■ TO DO ■
Could you copy each line of the listing below that has the word "animations"?

■ EXTRACTED DATA ■
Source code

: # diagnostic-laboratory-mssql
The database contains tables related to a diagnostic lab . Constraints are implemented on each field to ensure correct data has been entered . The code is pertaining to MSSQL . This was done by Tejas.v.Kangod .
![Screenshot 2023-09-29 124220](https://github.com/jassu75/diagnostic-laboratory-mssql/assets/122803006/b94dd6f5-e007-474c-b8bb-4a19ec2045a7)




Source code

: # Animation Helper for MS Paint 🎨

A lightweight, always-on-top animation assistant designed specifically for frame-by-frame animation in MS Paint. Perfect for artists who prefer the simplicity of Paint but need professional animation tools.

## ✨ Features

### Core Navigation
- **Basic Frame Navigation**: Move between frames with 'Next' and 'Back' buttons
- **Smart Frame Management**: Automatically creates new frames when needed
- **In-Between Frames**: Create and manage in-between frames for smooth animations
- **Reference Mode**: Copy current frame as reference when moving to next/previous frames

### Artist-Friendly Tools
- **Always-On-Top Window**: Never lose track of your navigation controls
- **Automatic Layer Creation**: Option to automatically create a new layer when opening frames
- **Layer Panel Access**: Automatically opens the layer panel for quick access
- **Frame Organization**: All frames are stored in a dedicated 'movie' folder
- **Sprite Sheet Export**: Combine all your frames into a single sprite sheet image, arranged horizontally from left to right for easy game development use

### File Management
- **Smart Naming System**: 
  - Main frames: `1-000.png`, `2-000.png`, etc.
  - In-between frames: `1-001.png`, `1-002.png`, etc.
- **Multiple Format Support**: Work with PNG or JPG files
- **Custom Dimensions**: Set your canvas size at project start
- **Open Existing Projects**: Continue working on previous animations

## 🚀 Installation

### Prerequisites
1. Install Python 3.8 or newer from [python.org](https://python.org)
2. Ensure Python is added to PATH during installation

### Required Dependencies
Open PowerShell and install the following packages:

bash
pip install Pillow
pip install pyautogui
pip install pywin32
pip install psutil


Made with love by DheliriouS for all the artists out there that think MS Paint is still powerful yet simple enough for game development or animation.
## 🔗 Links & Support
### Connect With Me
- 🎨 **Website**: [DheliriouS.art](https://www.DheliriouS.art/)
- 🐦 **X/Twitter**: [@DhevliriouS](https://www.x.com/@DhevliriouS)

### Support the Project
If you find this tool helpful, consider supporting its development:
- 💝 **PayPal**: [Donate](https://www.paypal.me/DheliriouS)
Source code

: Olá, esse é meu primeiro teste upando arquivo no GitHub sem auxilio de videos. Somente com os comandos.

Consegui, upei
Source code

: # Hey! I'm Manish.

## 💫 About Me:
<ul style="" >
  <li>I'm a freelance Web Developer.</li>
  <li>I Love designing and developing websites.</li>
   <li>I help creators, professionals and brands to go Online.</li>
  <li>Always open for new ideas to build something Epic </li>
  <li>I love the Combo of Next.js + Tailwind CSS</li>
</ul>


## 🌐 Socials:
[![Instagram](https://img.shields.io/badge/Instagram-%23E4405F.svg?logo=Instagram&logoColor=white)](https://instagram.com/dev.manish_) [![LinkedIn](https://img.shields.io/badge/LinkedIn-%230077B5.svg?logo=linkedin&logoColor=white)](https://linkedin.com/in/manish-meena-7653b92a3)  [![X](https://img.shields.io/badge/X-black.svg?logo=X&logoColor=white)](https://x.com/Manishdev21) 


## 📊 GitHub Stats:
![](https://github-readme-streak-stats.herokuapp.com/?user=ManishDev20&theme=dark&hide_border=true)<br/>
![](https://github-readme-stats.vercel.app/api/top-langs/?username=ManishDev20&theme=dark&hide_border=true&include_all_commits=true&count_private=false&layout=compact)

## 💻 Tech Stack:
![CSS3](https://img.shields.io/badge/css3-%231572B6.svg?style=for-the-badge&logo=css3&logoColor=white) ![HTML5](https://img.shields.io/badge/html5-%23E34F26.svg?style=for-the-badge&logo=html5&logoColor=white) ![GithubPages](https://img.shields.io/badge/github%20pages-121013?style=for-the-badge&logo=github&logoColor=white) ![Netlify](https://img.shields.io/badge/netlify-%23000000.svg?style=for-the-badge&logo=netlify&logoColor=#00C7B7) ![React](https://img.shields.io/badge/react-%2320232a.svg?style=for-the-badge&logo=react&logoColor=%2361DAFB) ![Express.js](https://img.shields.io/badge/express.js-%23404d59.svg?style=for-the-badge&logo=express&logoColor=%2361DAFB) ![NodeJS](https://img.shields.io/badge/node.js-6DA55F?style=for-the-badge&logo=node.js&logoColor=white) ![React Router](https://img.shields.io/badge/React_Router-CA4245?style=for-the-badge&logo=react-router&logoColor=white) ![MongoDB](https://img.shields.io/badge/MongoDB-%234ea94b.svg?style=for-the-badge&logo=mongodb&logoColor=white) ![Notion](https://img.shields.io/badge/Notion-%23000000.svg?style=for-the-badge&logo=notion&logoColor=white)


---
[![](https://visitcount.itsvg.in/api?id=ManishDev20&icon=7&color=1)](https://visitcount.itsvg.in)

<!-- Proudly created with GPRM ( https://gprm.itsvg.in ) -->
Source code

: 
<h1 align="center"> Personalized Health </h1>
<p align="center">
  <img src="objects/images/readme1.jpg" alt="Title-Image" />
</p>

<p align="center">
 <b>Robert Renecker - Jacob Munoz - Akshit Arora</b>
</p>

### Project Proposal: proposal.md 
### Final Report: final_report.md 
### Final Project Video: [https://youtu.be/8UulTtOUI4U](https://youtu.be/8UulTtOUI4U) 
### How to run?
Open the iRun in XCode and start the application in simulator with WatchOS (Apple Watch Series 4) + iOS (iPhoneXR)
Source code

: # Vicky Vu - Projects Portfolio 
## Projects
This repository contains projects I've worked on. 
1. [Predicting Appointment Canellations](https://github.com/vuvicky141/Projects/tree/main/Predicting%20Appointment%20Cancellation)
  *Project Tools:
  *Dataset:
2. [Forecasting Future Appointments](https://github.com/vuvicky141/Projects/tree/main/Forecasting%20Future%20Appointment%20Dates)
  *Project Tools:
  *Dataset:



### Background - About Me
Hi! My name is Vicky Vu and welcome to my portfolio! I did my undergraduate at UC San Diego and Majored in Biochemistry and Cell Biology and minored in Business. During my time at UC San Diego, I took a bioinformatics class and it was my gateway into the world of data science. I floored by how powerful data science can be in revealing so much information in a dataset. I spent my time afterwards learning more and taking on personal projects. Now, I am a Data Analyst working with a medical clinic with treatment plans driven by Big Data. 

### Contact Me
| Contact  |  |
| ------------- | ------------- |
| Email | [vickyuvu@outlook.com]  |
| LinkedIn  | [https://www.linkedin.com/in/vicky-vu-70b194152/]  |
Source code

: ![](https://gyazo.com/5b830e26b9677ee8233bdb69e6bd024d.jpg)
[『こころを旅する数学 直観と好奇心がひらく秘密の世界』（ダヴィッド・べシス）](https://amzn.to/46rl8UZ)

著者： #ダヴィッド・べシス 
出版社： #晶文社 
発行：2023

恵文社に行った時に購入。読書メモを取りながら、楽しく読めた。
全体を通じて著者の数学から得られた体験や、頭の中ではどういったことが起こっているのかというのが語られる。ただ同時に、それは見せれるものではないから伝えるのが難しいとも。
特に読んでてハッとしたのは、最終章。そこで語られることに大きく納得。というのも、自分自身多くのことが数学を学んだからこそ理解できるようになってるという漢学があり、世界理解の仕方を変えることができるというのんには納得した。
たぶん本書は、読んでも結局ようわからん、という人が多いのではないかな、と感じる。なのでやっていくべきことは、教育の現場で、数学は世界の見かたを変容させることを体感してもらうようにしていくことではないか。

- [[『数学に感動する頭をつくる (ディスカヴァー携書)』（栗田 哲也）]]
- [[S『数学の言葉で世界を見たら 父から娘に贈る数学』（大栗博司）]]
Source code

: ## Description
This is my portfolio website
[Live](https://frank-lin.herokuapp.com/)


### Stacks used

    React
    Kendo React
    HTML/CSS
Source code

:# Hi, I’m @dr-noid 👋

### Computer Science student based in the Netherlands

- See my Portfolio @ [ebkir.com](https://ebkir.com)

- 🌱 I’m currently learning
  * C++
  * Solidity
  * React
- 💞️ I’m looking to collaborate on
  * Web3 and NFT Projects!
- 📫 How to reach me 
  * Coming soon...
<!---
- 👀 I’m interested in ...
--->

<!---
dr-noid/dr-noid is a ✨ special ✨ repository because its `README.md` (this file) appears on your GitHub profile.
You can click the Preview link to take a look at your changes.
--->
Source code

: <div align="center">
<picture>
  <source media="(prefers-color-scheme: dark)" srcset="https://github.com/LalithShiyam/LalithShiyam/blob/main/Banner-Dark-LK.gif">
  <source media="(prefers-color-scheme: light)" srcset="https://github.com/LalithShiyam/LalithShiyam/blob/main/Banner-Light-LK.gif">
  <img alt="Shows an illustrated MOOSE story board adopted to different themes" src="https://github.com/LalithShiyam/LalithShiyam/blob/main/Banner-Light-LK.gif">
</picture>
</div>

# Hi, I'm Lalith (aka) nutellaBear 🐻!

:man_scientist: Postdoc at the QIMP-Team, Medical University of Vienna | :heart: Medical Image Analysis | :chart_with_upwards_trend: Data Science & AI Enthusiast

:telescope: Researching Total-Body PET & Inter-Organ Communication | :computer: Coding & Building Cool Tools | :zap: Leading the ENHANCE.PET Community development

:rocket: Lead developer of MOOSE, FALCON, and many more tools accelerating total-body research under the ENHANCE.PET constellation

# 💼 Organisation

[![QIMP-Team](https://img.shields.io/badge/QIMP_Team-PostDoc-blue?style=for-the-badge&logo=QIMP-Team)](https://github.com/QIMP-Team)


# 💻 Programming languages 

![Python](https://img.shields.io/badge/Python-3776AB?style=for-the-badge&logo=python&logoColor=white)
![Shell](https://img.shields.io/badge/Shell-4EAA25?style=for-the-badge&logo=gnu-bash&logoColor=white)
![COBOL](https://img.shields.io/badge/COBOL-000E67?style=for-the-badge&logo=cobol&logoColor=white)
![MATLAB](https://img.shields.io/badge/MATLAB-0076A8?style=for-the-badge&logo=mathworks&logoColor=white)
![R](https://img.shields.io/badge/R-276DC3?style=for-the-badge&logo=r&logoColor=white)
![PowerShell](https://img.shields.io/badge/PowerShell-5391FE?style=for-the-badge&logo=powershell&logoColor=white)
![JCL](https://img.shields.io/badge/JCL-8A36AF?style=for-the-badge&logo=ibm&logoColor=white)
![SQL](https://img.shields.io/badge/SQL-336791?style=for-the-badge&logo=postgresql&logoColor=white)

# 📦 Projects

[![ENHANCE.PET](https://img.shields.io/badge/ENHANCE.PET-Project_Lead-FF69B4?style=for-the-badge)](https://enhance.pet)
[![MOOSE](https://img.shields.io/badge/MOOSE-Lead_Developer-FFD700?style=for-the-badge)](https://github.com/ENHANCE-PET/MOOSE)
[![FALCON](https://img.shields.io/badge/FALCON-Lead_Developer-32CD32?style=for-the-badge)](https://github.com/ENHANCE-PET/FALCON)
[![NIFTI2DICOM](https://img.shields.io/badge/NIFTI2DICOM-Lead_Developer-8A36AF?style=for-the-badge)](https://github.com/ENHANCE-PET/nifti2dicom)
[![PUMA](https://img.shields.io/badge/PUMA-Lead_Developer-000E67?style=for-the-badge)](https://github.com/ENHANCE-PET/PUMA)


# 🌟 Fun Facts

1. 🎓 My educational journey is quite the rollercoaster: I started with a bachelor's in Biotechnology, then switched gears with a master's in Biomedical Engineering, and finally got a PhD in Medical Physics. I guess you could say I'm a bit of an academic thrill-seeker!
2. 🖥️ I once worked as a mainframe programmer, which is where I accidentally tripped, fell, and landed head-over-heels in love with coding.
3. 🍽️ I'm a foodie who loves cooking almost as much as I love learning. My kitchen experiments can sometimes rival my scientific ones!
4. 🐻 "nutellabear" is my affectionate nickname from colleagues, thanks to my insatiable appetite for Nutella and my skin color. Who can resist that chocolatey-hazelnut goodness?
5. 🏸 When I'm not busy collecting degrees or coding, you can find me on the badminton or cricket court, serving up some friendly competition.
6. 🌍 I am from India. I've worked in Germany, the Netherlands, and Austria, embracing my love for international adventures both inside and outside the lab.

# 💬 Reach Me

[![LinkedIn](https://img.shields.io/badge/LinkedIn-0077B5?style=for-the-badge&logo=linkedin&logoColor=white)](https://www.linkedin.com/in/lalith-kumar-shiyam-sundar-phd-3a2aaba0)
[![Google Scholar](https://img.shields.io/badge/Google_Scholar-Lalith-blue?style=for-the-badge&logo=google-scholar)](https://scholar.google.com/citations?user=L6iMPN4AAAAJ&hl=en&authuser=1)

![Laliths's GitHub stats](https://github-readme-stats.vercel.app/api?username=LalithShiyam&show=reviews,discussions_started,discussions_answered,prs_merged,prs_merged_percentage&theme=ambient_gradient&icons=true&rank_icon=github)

■ SOLUTION TO THE EXERCISE ■
- **In-Between Frames**: Create and manage in-between frames for smooth animations
- **Open Existing Projects**: Continue working on previous animations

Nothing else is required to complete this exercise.